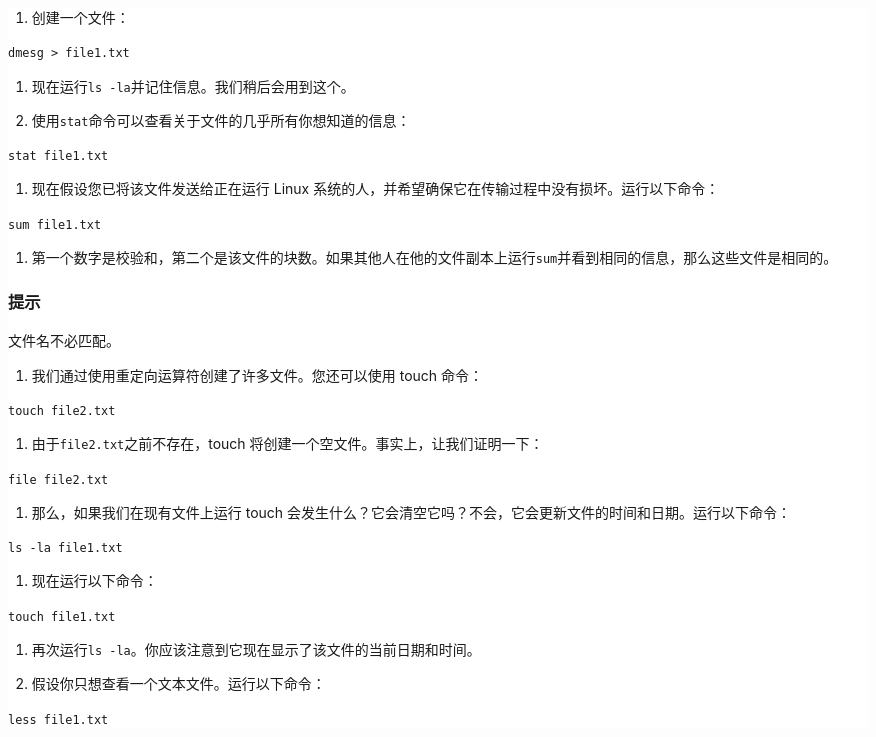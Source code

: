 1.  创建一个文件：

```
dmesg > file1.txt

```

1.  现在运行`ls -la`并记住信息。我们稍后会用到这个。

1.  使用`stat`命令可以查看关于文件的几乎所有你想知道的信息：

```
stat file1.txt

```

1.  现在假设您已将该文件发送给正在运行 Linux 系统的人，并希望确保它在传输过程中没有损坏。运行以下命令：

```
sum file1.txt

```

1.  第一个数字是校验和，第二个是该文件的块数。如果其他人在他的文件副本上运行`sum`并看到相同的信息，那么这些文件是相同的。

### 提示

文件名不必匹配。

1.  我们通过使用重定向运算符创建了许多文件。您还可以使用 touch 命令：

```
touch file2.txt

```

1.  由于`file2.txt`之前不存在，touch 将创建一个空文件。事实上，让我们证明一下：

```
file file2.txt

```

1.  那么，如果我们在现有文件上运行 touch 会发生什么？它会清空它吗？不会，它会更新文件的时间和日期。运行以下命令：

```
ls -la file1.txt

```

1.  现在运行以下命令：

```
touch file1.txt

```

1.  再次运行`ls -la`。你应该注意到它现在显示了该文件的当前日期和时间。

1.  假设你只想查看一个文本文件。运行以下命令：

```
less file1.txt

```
##########
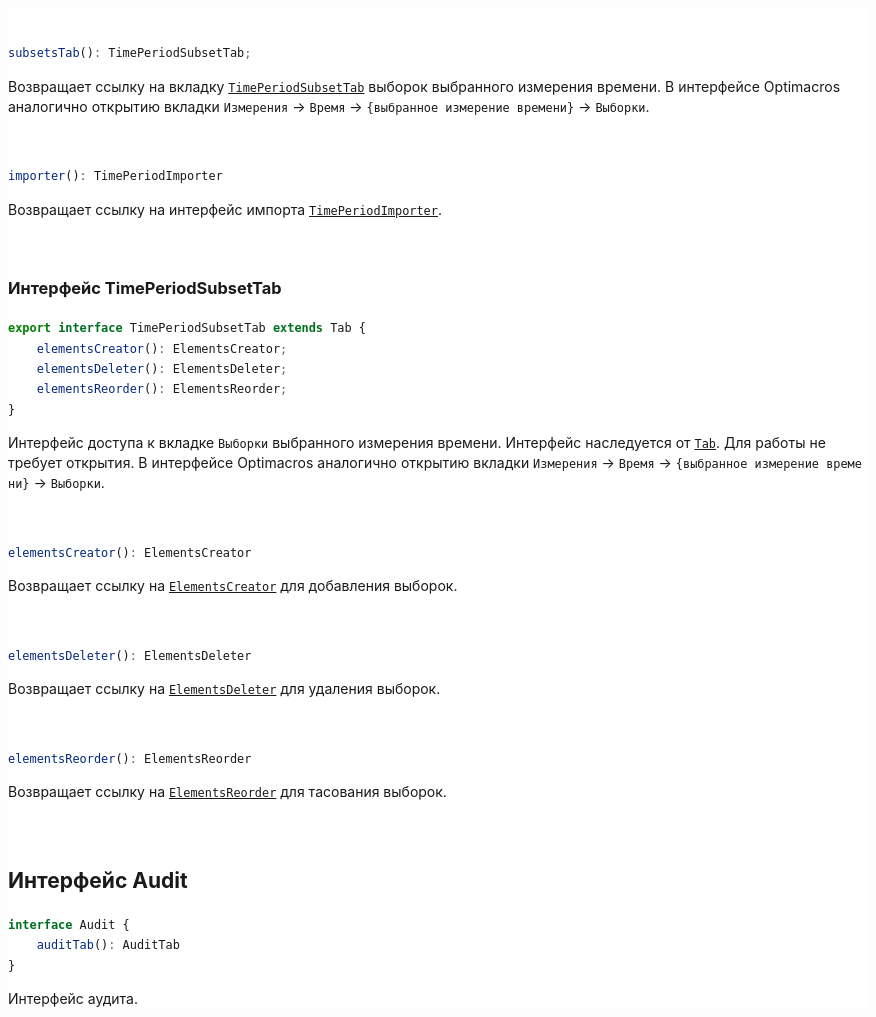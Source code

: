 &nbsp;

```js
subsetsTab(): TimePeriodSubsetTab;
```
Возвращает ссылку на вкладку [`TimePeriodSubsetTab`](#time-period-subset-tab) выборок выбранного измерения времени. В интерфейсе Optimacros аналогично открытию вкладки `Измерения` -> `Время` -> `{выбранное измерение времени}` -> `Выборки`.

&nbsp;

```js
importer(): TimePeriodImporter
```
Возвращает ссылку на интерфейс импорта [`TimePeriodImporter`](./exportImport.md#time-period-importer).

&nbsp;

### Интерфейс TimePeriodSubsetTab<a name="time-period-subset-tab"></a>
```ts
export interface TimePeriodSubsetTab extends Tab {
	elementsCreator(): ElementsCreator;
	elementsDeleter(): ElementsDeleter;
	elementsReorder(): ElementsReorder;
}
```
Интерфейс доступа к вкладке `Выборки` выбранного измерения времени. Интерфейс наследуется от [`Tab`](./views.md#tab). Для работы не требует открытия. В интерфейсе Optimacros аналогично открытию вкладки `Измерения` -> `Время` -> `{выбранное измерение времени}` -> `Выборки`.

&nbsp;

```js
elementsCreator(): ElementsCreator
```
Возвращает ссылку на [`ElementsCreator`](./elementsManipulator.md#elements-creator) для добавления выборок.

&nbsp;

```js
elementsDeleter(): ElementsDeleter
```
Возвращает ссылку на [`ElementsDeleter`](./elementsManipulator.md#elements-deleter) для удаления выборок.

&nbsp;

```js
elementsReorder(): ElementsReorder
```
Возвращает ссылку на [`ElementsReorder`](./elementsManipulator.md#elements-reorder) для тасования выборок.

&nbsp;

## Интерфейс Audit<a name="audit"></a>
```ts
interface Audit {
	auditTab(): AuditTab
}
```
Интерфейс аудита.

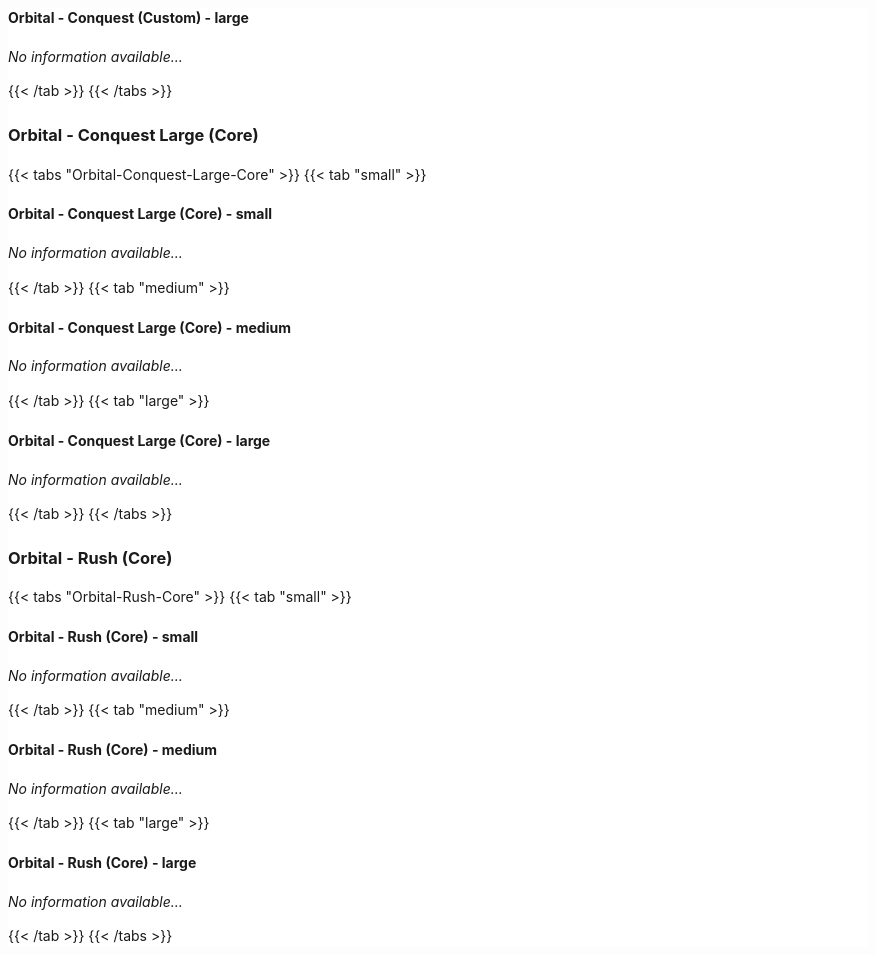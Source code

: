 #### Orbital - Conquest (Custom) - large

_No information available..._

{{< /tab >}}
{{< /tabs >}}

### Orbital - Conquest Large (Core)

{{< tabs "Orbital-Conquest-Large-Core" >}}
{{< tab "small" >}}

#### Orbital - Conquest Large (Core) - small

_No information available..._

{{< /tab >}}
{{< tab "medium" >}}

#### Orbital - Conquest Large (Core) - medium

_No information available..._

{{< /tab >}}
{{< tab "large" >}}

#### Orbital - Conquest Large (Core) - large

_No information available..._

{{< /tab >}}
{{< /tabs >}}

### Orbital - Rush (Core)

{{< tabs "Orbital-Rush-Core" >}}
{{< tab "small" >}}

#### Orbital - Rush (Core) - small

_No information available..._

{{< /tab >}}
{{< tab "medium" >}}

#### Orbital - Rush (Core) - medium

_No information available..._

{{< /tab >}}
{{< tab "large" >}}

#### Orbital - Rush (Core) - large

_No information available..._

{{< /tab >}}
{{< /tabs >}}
##########
* **What to do**:
Looking at the entries above, state how many lines contain "Измерения"; give the number alone.

* **Final answer**:
2